BOSTON — Fearful that new Wal-Mart supercenters would spoil Vermont’s bucolic character, the nonprofit National Trust for Historic Preservation has listed the Green Mountain State as one of America’s top 11 “most endangered” historic places.
Paul Bruhn, executive director of the Preservation Trust of Vermont, who nominated the state for the national endangered list, said the world’s largest retailer is planning seven stores of 150,000 to 175,000 square feet each in St. Albans, Morrisville, Newport/Derby, St. Johnsbury, Bennington, Rutland and Middlebury.
Wal-Mart, based in Bentonville, Ark., already operates four stores in Vermont, which is its lowest representation in any U.S. state, and they are among the retailer’s smallest domestic stores, at 70,000 to 115,000 square feet.

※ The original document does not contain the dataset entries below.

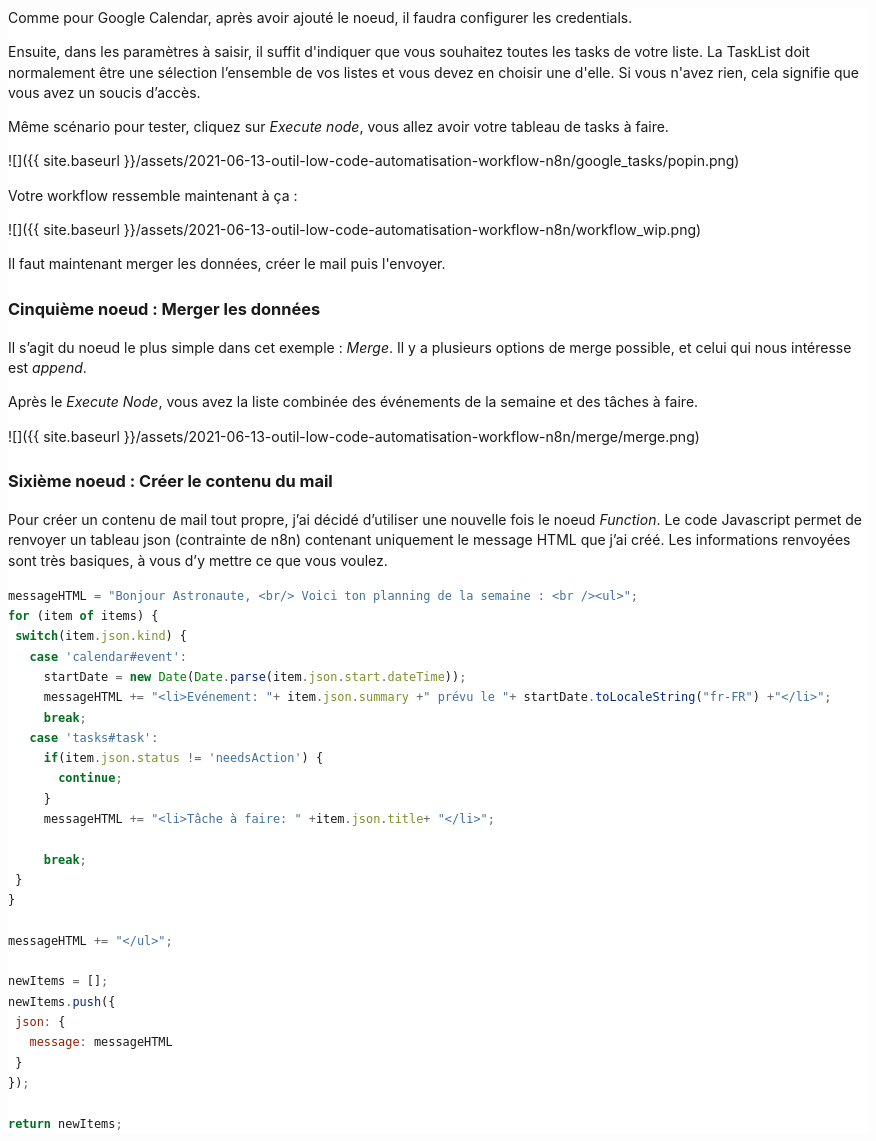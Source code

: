 Comme pour Google Calendar, après avoir ajouté le noeud, il faudra configurer les credentials.

Ensuite, dans les paramètres à saisir, il suffit d'indiquer que vous souhaitez toutes les tasks de votre liste. La TaskList doit normalement être une sélection l’ensemble de vos listes et vous devez en choisir une d'elle. Si vous n'avez rien, cela signifie que vous avez un soucis d’accès.

Même scénario pour tester, cliquez sur _Execute node_, vous allez avoir votre tableau de tasks à faire.

![]({{ site.baseurl }}/assets/2021-06-13-outil-low-code-automatisation-workflow-n8n/google_tasks/popin.png)

Votre workflow ressemble maintenant à ça :

![]({{ site.baseurl }}/assets/2021-06-13-outil-low-code-automatisation-workflow-n8n/workflow_wip.png)

Il faut maintenant merger les données, créer le mail puis l'envoyer.

### Cinquième noeud : Merger les données
Il s’agit du noeud le plus simple dans cet exemple : _Merge_. Il y a plusieurs options de merge possible, et celui qui nous intéresse est _append_.

Après le _Execute Node_, vous avez la liste combinée des événements de la semaine et des tâches à faire.

![]({{ site.baseurl }}/assets/2021-06-13-outil-low-code-automatisation-workflow-n8n/merge/merge.png)

### Sixième noeud : Créer le contenu du mail
Pour créer un contenu de mail tout propre, j’ai décidé d’utiliser une nouvelle fois le noeud _Function_.
Le code Javascript permet de renvoyer un tableau json (contrainte de n8n) contenant uniquement le message HTML que j’ai créé. Les informations renvoyées sont très basiques, à vous d’y mettre ce que vous voulez.

 ```js
messageHTML = "Bonjour Astronaute, <br/> Voici ton planning de la semaine : <br /><ul>";
for (item of items) {
  switch(item.json.kind) {
    case 'calendar#event':
      startDate = new Date(Date.parse(item.json.start.dateTime));
      messageHTML += "<li>Evénement: "+ item.json.summary +" prévu le "+ startDate.toLocaleString("fr-FR") +"</li>";
      break;
    case 'tasks#task':
      if(item.json.status != 'needsAction') {
        continue;
      }
      messageHTML += "<li>Tâche à faire: " +item.json.title+ "</li>";

      break;
  }
}

messageHTML += "</ul>";

newItems = [];
newItems.push({
  json: {
    message: messageHTML
  }
});

return newItems;
```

The move comes as Wal-Mart is embroiled in legislative and legal battles over California supercenters and also faces increased scrutiny in Chicago, where the company is trying to open its first stores — a vote by the Board of Alderman is scheduled for Wednesday. Opponents, including those who succeeded in defeating a plan for a Wal-Mart in Inglewood, Calif., have argued that the company pays low salaries and its big-box stores hurt small local businesses, as well as having a detrimental effect on the environment.

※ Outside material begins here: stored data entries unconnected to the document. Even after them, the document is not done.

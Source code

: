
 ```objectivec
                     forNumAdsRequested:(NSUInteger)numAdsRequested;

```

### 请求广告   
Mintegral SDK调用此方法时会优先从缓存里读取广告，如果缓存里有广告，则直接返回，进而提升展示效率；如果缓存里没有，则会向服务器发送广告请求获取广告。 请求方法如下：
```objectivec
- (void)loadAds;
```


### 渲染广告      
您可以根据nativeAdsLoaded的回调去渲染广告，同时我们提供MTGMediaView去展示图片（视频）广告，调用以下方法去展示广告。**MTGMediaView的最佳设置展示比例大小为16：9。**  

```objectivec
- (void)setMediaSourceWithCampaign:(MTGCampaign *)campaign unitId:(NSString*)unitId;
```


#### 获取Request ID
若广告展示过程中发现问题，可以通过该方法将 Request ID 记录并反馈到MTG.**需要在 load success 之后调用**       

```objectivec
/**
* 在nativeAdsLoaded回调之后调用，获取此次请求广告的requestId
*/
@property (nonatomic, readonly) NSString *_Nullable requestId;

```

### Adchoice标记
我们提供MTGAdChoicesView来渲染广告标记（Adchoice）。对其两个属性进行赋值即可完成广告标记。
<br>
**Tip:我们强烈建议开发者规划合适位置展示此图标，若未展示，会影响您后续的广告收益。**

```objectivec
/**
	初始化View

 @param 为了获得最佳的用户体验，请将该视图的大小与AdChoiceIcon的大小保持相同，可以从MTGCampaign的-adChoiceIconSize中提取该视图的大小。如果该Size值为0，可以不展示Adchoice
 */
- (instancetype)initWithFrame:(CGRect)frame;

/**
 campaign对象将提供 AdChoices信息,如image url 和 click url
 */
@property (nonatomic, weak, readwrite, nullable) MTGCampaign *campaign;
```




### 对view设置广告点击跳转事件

“Back in the Nineties, we worked very closely with Wal-Mart to help build a 70,000-square-foot store in downtown Rutland,” Bruhn said. “We still believe it’s a terrific solution because scale is an important issue. We have a very healthy balance of national chains and locally owned businesses. It’s a tricky balance to maintain, but an important one.”
Wal-Mart spokeswoman Mia Masten would only confirm plans to build a store — not a supercenter — in St. Albans in a designated growth corridor. The proposed 150,000-square-foot unit would create about 300 jobs and may open as soon as winter 2005 if the required approvals proceed smoothly. Masten said the retailer “will consider” other stores in Vermont, but did not provide a time frame.

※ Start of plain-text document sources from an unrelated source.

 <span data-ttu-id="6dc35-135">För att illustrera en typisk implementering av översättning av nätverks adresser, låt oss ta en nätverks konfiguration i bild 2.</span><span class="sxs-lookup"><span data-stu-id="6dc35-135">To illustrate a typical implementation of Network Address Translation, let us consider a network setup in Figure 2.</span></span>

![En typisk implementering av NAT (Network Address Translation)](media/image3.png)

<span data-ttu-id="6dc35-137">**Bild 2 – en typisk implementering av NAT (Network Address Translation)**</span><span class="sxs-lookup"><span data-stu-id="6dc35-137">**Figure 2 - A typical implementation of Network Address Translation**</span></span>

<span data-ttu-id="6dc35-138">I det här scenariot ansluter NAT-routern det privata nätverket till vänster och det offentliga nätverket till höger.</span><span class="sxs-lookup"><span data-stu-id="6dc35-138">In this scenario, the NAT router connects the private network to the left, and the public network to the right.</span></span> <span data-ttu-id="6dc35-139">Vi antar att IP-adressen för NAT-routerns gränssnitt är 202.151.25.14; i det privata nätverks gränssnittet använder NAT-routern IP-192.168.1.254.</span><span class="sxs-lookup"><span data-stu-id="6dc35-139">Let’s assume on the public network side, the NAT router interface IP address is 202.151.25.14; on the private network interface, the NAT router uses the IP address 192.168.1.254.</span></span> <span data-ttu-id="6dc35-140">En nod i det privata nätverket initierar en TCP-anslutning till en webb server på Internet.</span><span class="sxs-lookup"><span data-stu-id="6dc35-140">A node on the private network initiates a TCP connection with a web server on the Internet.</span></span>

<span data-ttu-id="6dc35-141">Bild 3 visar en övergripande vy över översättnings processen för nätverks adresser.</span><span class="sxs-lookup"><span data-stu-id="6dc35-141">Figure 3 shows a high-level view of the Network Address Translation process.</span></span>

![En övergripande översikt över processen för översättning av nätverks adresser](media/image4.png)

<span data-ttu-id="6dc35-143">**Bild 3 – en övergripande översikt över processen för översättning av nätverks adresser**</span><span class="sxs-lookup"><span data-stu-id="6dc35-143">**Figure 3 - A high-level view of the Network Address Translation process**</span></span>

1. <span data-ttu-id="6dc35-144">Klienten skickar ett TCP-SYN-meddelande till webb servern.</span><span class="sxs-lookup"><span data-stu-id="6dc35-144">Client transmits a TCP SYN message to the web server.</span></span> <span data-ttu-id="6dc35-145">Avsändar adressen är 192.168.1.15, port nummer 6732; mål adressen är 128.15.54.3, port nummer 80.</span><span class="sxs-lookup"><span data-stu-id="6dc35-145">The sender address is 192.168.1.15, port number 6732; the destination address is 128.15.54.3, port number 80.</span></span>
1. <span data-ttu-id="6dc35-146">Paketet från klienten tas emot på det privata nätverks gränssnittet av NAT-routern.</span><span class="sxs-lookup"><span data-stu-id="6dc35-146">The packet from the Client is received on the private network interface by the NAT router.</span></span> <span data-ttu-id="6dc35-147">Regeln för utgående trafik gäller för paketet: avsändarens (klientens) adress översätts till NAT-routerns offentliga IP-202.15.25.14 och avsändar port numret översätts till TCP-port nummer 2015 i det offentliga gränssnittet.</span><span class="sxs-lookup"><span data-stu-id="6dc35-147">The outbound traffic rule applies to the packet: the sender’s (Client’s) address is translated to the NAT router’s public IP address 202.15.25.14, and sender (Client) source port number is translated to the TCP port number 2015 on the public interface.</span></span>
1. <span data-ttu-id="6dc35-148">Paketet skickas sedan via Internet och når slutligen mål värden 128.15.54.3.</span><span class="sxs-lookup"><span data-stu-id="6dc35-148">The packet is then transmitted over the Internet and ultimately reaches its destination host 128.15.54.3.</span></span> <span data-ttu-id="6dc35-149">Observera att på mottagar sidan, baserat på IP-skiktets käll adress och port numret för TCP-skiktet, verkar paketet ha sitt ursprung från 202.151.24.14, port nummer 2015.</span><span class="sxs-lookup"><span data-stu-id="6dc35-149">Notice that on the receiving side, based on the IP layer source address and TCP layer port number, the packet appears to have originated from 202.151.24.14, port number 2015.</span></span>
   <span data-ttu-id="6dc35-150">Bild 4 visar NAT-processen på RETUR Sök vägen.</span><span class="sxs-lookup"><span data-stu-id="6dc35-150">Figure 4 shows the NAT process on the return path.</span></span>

Bruhn, citing conversations with local town planners and elected officials, added that some of the new Vermont stores would sell groceries, as well.
In 1993, Vermont was the last state to get a Wal-Mart, a move fought by opponents who cited everything from sprawl-related environmental impact to loss of jobs and retail diversity that could threaten historic town centers.
There are signs some of the state’s communities are again girding for battle. Bennington town planner Daniel Monks said a local select board in April approved an interim zoning bylaw that would prohibit new stores of more than 75,000 square feet from opening for as long as two years. The planning commission is working on “making some cap to permanently deal with big-box retail,” he said.
“As much as people complain about Wal-Mart being here, you would not know it by looking at the parking lot,” said Lanea Tripp, 29, a stay-at-home mother who shops at the Wal-Mart in Rutland. “It is always packed.”